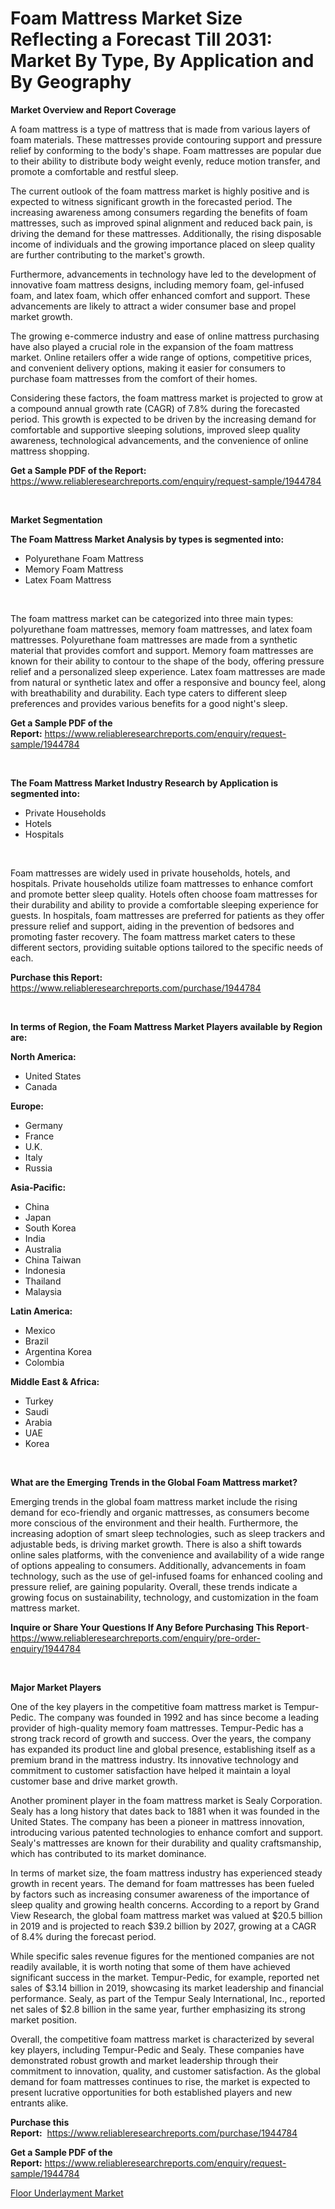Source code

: <p><h1>Foam Mattress Market Size Reflecting a Forecast Till 2031: Market By Type, By Application and By Geography</h1></p><p><strong>Market Overview and Report Coverage</strong></p>
<p><p>A foam mattress is a type of mattress that is made from various layers of foam materials. These mattresses provide contouring support and pressure relief by conforming to the body's shape. Foam mattresses are popular due to their ability to distribute body weight evenly, reduce motion transfer, and promote a comfortable and restful sleep.</p><p>The current outlook of the foam mattress market is highly positive and is expected to witness significant growth in the forecasted period. The increasing awareness among consumers regarding the benefits of foam mattresses, such as improved spinal alignment and reduced back pain, is driving the demand for these mattresses. Additionally, the rising disposable income of individuals and the growing importance placed on sleep quality are further contributing to the market's growth.</p><p>Furthermore, advancements in technology have led to the development of innovative foam mattress designs, including memory foam, gel-infused foam, and latex foam, which offer enhanced comfort and support. These advancements are likely to attract a wider consumer base and propel market growth.</p><p>The growing e-commerce industry and ease of online mattress purchasing have also played a crucial role in the expansion of the foam mattress market. Online retailers offer a wide range of options, competitive prices, and convenient delivery options, making it easier for consumers to purchase foam mattresses from the comfort of their homes.</p><p>Considering these factors, the foam mattress market is projected to grow at a compound annual growth rate (CAGR) of 7.8% during the forecasted period. This growth is expected to be driven by the increasing demand for comfortable and supportive sleeping solutions, improved sleep quality awareness, technological advancements, and the convenience of online mattress shopping.</p></p>
<p><strong>Get a Sample PDF of the Report:</strong> <a href="https://www.reliableresearchreports.com/enquiry/request-sample/1944784">https://www.reliableresearchreports.com/enquiry/request-sample/1944784</a></p>
<p>&nbsp;</p>
<p><strong>Market Segmentation</strong></p>
<p><strong>The Foam Mattress Market Analysis by types is segmented into:</strong></p>
<p><ul><li>Polyurethane Foam Mattress</li><li>Memory Foam Mattress</li><li>Latex Foam Mattress</li></ul></p>
<p>&nbsp;</p>
<p><p>The foam mattress market can be categorized into three main types: polyurethane foam mattresses, memory foam mattresses, and latex foam mattresses. Polyurethane foam mattresses are made from a synthetic material that provides comfort and support. Memory foam mattresses are known for their ability to contour to the shape of the body, offering pressure relief and a personalized sleep experience. Latex foam mattresses are made from natural or synthetic latex and offer a responsive and bouncy feel, along with breathability and durability. Each type caters to different sleep preferences and provides various benefits for a good night's sleep.</p></p>
<p><strong>Get a Sample PDF of the Report:</strong>&nbsp;<a href="https://www.reliableresearchreports.com/enquiry/request-sample/1944784">https://www.reliableresearchreports.com/enquiry/request-sample/1944784</a></p>
<p>&nbsp;</p>
<p><strong>The Foam Mattress Market Industry Research by Application is segmented into:</strong></p>
<p><ul><li>Private Households</li><li>Hotels</li><li>Hospitals</li></ul></p>
<p>&nbsp;</p>
<p><p>Foam mattresses are widely used in private households, hotels, and hospitals. Private households utilize foam mattresses to enhance comfort and promote better sleep quality. Hotels often choose foam mattresses for their durability and ability to provide a comfortable sleeping experience for guests. In hospitals, foam mattresses are preferred for patients as they offer pressure relief and support, aiding in the prevention of bedsores and promoting faster recovery. The foam mattress market caters to these different sectors, providing suitable options tailored to the specific needs of each.</p></p>
<p><strong>Purchase this Report:</strong>&nbsp; <a href="https://www.reliableresearchreports.com/purchase/1944784">https://www.reliableresearchreports.com/purchase/1944784</a></p>
<p>&nbsp;</p>
<p><strong>In terms of Region, the Foam Mattress Market Players available by Region are:</strong></p>
<p>
    <p> <strong> North America: </strong>
        <ul>
            <li>United States</li>
            <li>Canada</li>
        </ul>
        </p> 
    <p> <strong> Europe: </strong>
        <ul>
            <li>Germany</li>
            <li>France</li>
            <li>U.K.</li>
            <li>Italy</li>
            <li>Russia</li>
        </ul>
        </p> 
    <p> <strong> Asia-Pacific: </strong>
        <ul>
            <li>China</li>
            <li>Japan</li>
            <li>South Korea</li>
            <li>India</li>
            <li>Australia</li>
            <li>China Taiwan</li>
            <li>Indonesia</li>
            <li>Thailand</li>
            <li>Malaysia</li>
        </ul>
        </p> 
    <p> <strong> Latin America: </strong>
        <ul>
            <li>Mexico</li>
            <li>Brazil</li>
            <li>Argentina Korea</li>
            <li>Colombia</li>
        </ul>
        </p> 
    <p> <strong> Middle East & Africa: </strong>
        <ul>
            <li>Turkey</li>
            <li>Saudi</li>
            <li>Arabia</li>
            <li>UAE</li>
            <li>Korea</li>
        </ul>
    </p>
    </p>
<p>&nbsp;</p>
<p><strong>What are the Emerging Trends in the Global Foam Mattress market?</strong></p>
<p><p>Emerging trends in the global foam mattress market include the rising demand for eco-friendly and organic mattresses, as consumers become more conscious of the environment and their health. Furthermore, the increasing adoption of smart sleep technologies, such as sleep trackers and adjustable beds, is driving market growth. There is also a shift towards online sales platforms, with the convenience and availability of a wide range of options appealing to consumers. Additionally, advancements in foam technology, such as the use of gel-infused foams for enhanced cooling and pressure relief, are gaining popularity. Overall, these trends indicate a growing focus on sustainability, technology, and customization in the foam mattress market.</p></p>
<p><strong>Inquire or Share Your Questions If Any Before Purchasing This Report</strong>- <a href="https://www.reliableresearchreports.com/enquiry/pre-order-enquiry/1944784">https://www.reliableresearchreports.com/enquiry/pre-order-enquiry/1944784</a></p>
<p>&nbsp;</p>
<p><strong>Major Market Players</strong></p>
<p><p>One of the key players in the competitive foam mattress market is Tempur-Pedic. The company was founded in 1992 and has since become a leading provider of high-quality memory foam mattresses. Tempur-Pedic has a strong track record of growth and success. Over the years, the company has expanded its product line and global presence, establishing itself as a premium brand in the mattress industry. Its innovative technology and commitment to customer satisfaction have helped it maintain a loyal customer base and drive market growth.</p><p>Another prominent player in the foam mattress market is Sealy Corporation. Sealy has a long history that dates back to 1881 when it was founded in the United States. The company has been a pioneer in mattress innovation, introducing various patented technologies to enhance comfort and support. Sealy's mattresses are known for their durability and quality craftsmanship, which has contributed to its market dominance.</p><p>In terms of market size, the foam mattress industry has experienced steady growth in recent years. The demand for foam mattresses has been fueled by factors such as increasing consumer awareness of the importance of sleep quality and growing health concerns. According to a report by Grand View Research, the global foam mattress market was valued at $20.5 billion in 2019 and is projected to reach $39.2 billion by 2027, growing at a CAGR of 8.4% during the forecast period.</p><p>While specific sales revenue figures for the mentioned companies are not readily available, it is worth noting that some of them have achieved significant success in the market. Tempur-Pedic, for example, reported net sales of $3.14 billion in 2019, showcasing its market leadership and financial performance. Sealy, as part of the Tempur Sealy International, Inc., reported net sales of $2.8 billion in the same year, further emphasizing its strong market position.</p><p>Overall, the competitive foam mattress market is characterized by several key players, including Tempur-Pedic and Sealy. These companies have demonstrated robust growth and market leadership through their commitment to innovation, quality, and customer satisfaction. As the global demand for foam mattresses continues to rise, the market is expected to present lucrative opportunities for both established players and new entrants alike.</p></p>
<p><strong>Purchase this Report:</strong>&nbsp;&nbsp;<a href="https://www.reliableresearchreports.com/purchase/1944784">https://www.reliableresearchreports.com/purchase/1944784</a></p>
<p></p>
<p><strong>Get a Sample PDF of the Report:</strong>&nbsp;<a href="https://www.reliableresearchreports.com/enquiry/request-sample/1944784">https://www.reliableresearchreports.com/enquiry/request-sample/1944784</a></p>
<p><p><a href="https://github.com/RichRobinson5/Market-Research-Report-List-2/blob/main/floor-underlayment-market.md">Floor Underlayment Market</a></p></p>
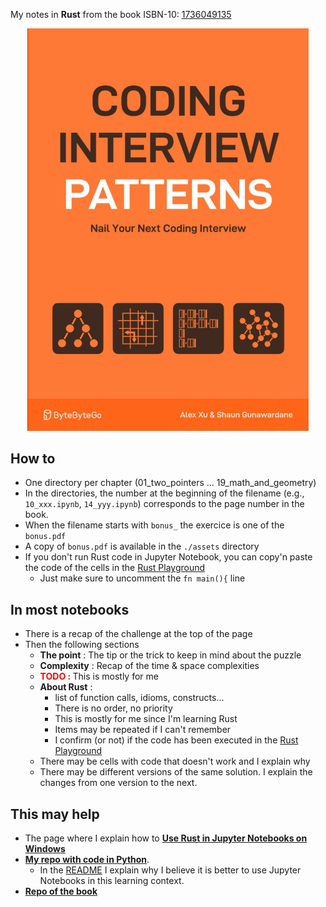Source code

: My notes in **Rust** from the book ISBN-10: [1736049135](https://amzn.eu/d/e3MFYEf) 

<div align="center">
<img src="./assets/book_cover.png" alt="" width="450" loading="lazy"/>
</div>

## How to
* One directory per chapter (01_two_pointers ... 19_math_and_geometry)
* In the directories, the number at the beginning of the filename (e.g., ``10_xxx.ipynb``, ``14_yyy.ipynb``) corresponds to the page number in the book.
* When the filename starts with `bonus_` the exercice is one of the ``bonus.pdf`` 
* A copy of ``bonus.pdf`` is available in the ``./assets`` directory
* If you don't run Rust code in Jupyter Notebook, you can copy'n paste the code of the cells in the [Rust Playground](https://play.rust-lang.org/)
    * Just make sure to uncomment the ``fn main(){`` line 

## In most notebooks
* There is a recap of the challenge at the top of the page
* Then the following sections
    * **The point** : The tip or the trick to keep in mind about the puzzle
    * **Complexity** : Recap of the time & space complexities
    * <span style="color:red"><b>TODO : </b></span>  This is mostly for me
    * **About Rust** :
        * list of function calls, idioms, constructs...
        * There is no order, no priority
        * This is mostly for me since I'm learning Rust
        * Items may be repeated if I can't remember
        * I confirm (or not) if the code has been executed in the [Rust Playground](https://play.rust-lang.org/)
    * There may be cells with code that doesn't work and I explain why
    * There may be different versions of the same solution. I explain the changes from one version to the next.


## This may help
* The page where I explain how to [**Use Rust in Jupyter Notebooks on Windows**](https://www.40tude.fr/docs/06_programmation/rust/001_rust_jupyter/rust_jupyter.html)
* [**My repo with code in Python**](https://github.com/40tude/py_coding_interview). 
    * In the [README](https://github.com/40tude/py_coding_interview/blob/main/README.md) I explain why I believe it is better to use Jupyter Notebooks in this learning context.
* [**Repo of the book**](https://github.com/ByteByteGoHq/coding-interview-patterns)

**Task to complete:**
Starting with the line that holds "(01_two_pointers ... 19_math_and_geometry)" and ending with the line that holds "the following sections", retype every line in the data above exactly, and nothing else.

**Output of the task:**
* One directory per chapter (01_two_pointers ... 19_math_and_geometry)
* In the directories, the number at the beginning of the filename (e.g., ``10_xxx.ipynb``, ``14_yyy.ipynb``) corresponds to the page number in the book.
* When the filename starts with `bonus_` the exercice is one of the ``bonus.pdf`` 
* A copy of ``bonus.pdf`` is available in the ``./assets`` directory
* If you don't run Rust code in Jupyter Notebook, you can copy'n paste the code of the cells in the [Rust Playground](https://play.rust-lang.org/)
    * Just make sure to uncomment the ``fn main(){`` line 

## In most notebooks
* There is a recap of the challenge at the top of the page
* Then the following sections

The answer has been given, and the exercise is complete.